The division of the Hutus and the Tutsis into distinct groups—the latter with social and economic privilege, and the former without—was the product of Belgian colonial rule. Supposedly, Hutus and Tutsis could be distinguished based on certain physical characteristics. Hutus were said to have been darker and shorter, while Tutsis were said to be taller and lighter-skinned, or closer to European ideals of beauty. As a result of being the "favored" group, the Tutsis were granted rights and privileges that were not allocated to the Hutus. Many of them also enjoyed their loftier social position, which fostered resentment among Hutus. The stratification between Hutus and Tutsis was designed to oppress both groups, making it less likely that they would rise up against the Belgians.
After the collapse of colonial rule in what was formerly the Belgian Congo, Hutus seized power in a military junta and exacted revenge on the Tutsi population. They justified their victimization of Tutsis by dehumanizing them, referring to them as "cockroaches." Thus, social stratification between the groups devolved from one group supposedly being of superior humanity to another group not being at all human.

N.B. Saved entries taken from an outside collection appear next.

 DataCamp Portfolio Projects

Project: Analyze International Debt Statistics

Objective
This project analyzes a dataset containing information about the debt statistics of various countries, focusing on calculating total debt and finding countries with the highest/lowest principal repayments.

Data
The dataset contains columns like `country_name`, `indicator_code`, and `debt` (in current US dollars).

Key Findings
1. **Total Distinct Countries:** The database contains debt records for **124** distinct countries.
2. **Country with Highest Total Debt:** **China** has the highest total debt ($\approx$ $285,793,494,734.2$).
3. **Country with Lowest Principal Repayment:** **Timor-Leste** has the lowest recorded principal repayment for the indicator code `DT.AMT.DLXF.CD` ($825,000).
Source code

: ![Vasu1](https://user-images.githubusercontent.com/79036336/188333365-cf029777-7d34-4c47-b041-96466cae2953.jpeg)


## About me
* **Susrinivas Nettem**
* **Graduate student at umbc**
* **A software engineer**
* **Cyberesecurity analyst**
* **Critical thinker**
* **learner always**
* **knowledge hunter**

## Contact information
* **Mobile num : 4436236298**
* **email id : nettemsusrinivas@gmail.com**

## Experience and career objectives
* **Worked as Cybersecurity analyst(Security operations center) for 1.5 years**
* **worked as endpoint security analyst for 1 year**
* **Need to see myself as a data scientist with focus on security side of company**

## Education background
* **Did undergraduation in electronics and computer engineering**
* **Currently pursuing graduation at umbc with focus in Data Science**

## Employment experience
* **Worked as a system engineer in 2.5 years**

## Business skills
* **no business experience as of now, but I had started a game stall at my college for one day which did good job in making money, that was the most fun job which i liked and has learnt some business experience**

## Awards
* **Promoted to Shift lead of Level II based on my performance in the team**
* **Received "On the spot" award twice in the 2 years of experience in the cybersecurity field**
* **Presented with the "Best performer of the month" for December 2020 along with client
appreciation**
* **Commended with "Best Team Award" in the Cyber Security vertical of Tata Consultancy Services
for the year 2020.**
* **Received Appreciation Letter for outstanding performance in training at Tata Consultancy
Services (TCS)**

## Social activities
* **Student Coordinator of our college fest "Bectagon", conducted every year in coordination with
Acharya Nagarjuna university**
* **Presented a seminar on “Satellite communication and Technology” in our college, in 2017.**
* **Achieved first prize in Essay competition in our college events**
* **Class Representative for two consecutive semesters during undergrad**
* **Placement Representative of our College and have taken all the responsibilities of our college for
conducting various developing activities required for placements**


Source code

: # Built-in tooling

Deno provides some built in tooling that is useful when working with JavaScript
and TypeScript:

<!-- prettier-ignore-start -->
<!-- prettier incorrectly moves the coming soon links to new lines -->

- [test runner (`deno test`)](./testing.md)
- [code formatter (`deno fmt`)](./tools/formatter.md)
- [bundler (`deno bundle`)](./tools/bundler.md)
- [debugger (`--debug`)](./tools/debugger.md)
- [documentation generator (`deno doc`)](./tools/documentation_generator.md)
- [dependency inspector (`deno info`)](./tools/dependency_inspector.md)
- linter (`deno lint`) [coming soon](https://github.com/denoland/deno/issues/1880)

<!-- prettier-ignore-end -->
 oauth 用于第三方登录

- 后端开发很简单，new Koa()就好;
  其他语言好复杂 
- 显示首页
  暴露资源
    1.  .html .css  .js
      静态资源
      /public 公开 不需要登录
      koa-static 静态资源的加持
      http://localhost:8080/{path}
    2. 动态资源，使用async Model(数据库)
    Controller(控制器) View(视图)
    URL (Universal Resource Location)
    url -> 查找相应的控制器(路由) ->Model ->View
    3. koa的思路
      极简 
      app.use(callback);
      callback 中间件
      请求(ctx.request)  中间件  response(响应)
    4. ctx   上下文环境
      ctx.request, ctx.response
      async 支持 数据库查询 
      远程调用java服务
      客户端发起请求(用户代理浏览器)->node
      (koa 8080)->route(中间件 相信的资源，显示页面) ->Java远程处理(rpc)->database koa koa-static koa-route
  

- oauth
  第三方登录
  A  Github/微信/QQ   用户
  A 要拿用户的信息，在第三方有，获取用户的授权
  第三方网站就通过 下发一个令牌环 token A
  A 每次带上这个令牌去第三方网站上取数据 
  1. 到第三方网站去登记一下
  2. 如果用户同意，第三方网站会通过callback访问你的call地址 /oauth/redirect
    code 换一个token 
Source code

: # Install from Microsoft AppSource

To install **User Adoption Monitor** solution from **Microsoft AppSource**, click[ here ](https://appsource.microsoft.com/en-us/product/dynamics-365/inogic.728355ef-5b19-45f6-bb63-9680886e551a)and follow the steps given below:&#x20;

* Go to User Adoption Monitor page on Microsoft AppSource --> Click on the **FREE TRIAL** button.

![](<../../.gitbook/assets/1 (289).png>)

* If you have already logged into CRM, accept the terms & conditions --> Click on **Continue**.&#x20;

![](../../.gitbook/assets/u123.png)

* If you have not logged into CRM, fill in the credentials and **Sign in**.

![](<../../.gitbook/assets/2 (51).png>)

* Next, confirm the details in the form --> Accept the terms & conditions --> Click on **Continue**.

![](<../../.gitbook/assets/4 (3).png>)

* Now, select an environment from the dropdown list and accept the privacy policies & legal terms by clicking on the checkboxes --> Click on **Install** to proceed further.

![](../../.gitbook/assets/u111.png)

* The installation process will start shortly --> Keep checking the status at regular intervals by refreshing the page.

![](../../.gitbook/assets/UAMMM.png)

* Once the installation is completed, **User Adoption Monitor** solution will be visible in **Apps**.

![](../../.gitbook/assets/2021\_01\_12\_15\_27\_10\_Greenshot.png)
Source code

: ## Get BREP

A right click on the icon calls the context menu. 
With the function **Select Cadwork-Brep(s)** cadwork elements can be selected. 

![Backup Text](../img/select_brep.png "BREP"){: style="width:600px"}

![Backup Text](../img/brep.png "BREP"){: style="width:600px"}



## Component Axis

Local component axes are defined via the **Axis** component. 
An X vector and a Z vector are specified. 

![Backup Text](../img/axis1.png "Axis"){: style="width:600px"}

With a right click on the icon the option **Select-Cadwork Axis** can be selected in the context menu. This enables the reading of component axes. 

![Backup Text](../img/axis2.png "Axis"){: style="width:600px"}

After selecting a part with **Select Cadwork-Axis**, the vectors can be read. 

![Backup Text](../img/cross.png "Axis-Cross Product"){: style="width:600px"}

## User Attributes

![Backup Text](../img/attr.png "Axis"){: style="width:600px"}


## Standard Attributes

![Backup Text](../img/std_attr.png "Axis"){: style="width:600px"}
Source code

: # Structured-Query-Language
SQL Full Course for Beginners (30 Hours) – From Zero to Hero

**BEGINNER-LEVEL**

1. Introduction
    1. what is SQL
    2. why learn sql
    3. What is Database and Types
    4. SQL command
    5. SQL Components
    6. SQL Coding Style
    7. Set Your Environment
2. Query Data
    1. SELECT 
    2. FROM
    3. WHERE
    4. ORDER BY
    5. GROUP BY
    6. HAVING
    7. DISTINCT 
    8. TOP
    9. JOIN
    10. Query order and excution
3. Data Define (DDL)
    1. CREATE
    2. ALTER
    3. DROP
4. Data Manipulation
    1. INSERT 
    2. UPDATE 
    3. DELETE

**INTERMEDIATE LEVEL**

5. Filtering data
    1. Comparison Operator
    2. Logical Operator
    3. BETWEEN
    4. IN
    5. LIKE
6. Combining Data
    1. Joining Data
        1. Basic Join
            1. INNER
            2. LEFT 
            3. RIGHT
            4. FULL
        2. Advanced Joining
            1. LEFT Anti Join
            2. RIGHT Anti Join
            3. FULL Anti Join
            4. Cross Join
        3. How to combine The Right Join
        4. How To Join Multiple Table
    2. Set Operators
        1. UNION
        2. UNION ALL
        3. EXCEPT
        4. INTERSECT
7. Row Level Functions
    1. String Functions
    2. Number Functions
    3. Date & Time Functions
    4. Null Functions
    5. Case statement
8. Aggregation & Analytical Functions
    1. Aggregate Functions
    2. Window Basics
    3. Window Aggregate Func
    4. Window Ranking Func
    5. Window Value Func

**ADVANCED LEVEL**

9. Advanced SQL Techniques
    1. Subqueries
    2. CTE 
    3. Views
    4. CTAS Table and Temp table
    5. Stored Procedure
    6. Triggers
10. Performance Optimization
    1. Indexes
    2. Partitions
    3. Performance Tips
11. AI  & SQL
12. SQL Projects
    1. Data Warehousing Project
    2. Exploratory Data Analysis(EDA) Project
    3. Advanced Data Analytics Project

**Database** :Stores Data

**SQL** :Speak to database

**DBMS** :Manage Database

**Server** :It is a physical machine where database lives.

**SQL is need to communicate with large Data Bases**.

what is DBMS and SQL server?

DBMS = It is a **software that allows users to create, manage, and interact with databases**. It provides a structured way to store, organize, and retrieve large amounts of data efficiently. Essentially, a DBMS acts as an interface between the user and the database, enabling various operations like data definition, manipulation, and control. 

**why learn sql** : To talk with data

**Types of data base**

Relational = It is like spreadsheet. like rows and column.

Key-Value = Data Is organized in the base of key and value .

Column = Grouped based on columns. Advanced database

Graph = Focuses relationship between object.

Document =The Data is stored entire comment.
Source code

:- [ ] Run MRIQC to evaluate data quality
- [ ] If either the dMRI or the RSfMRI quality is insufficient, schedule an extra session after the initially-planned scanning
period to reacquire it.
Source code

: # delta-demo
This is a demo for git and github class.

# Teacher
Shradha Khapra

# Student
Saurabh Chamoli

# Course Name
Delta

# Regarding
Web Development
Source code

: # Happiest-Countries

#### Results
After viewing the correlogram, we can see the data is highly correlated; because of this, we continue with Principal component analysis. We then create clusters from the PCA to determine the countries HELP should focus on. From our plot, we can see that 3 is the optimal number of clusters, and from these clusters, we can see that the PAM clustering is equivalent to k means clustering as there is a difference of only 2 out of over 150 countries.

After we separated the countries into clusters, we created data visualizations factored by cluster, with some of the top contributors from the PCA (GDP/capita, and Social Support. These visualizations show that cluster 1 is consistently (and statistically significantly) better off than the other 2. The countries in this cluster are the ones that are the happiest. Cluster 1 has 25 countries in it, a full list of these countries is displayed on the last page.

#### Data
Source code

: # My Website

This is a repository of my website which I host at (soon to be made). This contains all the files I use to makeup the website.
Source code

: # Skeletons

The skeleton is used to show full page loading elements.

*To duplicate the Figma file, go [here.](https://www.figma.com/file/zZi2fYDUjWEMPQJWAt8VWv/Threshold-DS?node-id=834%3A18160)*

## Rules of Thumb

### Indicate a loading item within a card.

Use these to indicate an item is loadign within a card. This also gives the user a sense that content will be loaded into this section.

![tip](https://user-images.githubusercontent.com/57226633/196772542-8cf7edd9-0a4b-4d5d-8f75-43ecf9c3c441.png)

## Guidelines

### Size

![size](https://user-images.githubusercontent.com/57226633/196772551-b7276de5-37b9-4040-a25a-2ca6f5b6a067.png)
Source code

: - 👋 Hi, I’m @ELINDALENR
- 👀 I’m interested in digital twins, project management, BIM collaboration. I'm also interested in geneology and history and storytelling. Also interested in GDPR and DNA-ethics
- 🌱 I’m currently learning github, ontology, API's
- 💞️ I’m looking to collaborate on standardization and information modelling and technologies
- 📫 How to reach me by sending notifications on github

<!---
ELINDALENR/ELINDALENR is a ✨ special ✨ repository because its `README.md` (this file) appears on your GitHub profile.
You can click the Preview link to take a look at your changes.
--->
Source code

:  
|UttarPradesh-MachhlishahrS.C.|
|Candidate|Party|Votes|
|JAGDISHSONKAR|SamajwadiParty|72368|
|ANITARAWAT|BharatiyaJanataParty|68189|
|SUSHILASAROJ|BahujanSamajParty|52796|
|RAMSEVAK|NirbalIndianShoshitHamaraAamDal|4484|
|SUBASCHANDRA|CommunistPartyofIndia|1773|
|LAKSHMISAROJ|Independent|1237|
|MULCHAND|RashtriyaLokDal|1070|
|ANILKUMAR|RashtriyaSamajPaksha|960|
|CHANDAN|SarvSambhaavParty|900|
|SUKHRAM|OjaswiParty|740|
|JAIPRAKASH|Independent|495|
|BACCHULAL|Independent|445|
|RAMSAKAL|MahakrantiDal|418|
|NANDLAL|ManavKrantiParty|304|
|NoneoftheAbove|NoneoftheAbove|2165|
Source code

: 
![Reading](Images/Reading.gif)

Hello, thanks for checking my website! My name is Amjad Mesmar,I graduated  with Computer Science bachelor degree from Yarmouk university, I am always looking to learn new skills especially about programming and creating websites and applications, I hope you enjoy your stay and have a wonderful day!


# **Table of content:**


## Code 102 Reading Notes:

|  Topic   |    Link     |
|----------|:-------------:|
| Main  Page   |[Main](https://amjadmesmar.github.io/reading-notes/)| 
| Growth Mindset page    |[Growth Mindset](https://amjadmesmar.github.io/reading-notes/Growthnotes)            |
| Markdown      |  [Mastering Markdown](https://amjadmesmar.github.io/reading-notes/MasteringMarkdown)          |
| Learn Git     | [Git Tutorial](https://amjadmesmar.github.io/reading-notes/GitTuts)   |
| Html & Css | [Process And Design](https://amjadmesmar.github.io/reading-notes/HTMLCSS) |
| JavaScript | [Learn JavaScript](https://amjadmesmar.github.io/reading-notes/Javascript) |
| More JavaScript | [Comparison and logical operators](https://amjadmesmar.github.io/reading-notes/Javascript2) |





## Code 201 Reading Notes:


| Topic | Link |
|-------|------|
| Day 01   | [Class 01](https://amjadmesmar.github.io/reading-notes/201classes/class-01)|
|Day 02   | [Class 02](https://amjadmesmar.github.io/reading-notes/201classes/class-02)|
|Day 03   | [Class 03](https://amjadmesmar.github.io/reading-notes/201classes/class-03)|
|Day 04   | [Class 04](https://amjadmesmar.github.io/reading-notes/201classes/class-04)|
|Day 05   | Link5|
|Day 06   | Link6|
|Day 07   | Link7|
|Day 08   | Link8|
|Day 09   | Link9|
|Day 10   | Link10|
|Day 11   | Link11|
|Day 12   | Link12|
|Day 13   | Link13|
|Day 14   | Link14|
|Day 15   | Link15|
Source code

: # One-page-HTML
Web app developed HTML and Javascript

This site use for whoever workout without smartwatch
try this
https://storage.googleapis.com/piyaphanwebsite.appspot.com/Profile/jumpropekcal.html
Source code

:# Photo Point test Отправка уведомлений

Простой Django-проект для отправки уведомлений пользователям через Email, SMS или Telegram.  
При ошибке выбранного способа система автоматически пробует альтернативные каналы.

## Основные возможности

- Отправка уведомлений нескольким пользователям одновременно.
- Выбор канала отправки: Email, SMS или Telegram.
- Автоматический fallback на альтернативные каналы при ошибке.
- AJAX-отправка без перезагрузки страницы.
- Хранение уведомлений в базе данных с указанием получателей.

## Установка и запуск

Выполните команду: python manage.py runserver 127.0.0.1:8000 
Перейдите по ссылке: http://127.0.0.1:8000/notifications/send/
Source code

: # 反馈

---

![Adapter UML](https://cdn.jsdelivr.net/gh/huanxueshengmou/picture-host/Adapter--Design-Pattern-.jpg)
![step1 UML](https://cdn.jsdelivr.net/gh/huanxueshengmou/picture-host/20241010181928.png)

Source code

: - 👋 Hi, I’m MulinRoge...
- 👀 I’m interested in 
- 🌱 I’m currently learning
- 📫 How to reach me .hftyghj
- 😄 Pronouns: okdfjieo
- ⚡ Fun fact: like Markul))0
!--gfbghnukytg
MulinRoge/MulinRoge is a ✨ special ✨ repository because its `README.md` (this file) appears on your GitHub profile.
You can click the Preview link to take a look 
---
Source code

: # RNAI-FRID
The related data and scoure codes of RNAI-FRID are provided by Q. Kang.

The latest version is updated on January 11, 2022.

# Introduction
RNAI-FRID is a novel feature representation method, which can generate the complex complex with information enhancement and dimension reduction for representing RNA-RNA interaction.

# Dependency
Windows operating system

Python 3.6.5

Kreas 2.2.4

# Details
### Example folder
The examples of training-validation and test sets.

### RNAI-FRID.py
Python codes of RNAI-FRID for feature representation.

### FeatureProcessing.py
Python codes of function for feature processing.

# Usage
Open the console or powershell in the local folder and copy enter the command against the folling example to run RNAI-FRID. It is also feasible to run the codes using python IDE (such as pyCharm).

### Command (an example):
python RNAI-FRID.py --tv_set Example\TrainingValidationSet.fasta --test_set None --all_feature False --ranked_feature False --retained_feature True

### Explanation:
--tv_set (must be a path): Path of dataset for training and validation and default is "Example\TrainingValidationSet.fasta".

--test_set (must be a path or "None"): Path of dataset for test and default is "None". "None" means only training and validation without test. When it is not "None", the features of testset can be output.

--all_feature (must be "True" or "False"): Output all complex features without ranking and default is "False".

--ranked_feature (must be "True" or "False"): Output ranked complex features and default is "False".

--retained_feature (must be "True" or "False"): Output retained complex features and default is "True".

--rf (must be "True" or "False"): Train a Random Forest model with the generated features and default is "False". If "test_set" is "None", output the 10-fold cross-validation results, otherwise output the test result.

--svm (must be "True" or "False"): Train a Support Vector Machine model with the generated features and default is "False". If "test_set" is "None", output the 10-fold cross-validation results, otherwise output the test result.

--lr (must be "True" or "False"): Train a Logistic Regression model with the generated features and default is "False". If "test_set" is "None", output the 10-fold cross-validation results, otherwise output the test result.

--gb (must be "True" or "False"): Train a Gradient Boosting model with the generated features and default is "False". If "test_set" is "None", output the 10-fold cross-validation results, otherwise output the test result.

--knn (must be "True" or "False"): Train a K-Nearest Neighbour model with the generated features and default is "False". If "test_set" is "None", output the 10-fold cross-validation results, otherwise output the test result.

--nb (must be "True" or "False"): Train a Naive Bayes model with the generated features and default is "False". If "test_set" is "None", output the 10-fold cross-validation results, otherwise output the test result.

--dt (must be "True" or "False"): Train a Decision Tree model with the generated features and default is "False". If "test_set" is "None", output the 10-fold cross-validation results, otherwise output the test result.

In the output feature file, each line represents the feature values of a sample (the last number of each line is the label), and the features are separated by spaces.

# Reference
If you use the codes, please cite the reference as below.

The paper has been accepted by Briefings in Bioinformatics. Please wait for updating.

Whites in the film—including Phoenix's American correspondent, Nick Nolte's Canadian UN peacekeeper, and a French priest who runs an orphanage—occupy a complex position. They are outsiders who neither understand the genocidal conflict nor the world's indifference to it, but they are also privileged members of societies that have traditionally benefited from sectarian violence in Africa, as well as from the racism that planted the seeds of the conflict. What is ironic is that their whiteness—which gave them great power in colonial-era Africa—rendered them powerless in a post-colonial nation that was grappling with how to identify itself.